EL ESTADOUNIDENSE JOHN STANMAYER GANA EL WORLD PRESS PHOTO
Este martes 23 de septiembre, diario La Hora tituló así un episodio del caso del emblemático fotógrafo Raúl Lluno: “La Hora explica a 7 ‘manifestantes’ salida de un colaborador”.
Las comillas, de forma consciente o inconsciente, ironizaban a los colegas de Raúl, hoy aquejado del mal de Alzheimer y quien entregó al periódico 27 años de su vida.
Esos siete colegas, la mayoría fotógrafos independientes, acudieron a las instalaciones de La Hora para pedir explicaciones sobre una denuncia que hicieran los familiares de Raúl Lluno en la voz de su sobrina Natalia.
Según Natalia, primero le dijeron que a Raúl le harían una despedida “porque aparte de ser un buen compañero es un maestro en el arte de la fotografía”.
Pero, luego, Natalia aseguró que con el pretexto de que su tío se tomara 15 días más de vacaciones por su enfermedad, le dejaron fuera del periódico bajo la figura de “despido intempestivo”.

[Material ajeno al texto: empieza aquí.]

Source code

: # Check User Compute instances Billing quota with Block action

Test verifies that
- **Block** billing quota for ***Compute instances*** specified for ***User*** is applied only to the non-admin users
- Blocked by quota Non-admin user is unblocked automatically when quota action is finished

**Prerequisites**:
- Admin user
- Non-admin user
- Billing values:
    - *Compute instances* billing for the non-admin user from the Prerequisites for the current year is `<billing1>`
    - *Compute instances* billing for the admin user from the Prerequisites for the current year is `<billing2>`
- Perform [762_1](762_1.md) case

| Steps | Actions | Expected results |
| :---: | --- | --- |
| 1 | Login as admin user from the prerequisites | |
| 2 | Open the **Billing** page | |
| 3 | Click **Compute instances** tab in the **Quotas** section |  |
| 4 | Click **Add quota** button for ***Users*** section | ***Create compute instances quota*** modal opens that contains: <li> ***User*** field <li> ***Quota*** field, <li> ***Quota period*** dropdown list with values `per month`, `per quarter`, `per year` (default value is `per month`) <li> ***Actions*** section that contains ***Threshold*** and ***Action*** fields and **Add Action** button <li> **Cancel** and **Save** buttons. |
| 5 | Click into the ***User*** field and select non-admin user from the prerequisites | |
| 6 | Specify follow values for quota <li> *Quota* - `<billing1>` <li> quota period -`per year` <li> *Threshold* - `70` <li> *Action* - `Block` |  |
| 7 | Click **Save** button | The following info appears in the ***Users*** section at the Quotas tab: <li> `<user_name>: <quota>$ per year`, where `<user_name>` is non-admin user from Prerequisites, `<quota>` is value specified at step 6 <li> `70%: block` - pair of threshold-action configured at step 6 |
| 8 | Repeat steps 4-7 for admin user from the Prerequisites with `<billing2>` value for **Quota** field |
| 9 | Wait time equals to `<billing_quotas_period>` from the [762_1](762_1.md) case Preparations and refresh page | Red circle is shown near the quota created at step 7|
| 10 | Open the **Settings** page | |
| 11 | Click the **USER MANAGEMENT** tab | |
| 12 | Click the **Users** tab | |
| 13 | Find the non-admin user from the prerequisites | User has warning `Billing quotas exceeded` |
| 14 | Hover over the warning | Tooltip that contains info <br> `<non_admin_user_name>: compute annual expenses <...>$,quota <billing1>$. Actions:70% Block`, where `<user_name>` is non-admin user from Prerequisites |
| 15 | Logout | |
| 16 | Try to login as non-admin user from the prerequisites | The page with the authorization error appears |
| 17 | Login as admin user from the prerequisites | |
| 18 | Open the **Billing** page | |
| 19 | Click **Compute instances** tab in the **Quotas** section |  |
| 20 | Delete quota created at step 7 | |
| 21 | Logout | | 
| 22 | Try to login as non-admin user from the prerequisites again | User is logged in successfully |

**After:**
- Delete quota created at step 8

El ministro de Trabajo, Carlos Marx Carrasco, demandó que se le devolviera a Lluno el puesto de trabajo, ordenó investigar el caso y rechazó la supuesta renuncia firmada por Raúl, pues se la habría hecho en ausencia.
Entre los manifestantes (sin comillas), estuvieron algunos prestigiosos fotógrafos como Dolores Ochoa, Cecilia Puebla y Álvaro Ávila y dos dirigentes de la Sociedad de Cronistas Gráficos.
Días antes, La Hora había emitido un comunicado sobre la situación de Lluno, en el que señalaba que salió de vacaciones a mediados de agosto.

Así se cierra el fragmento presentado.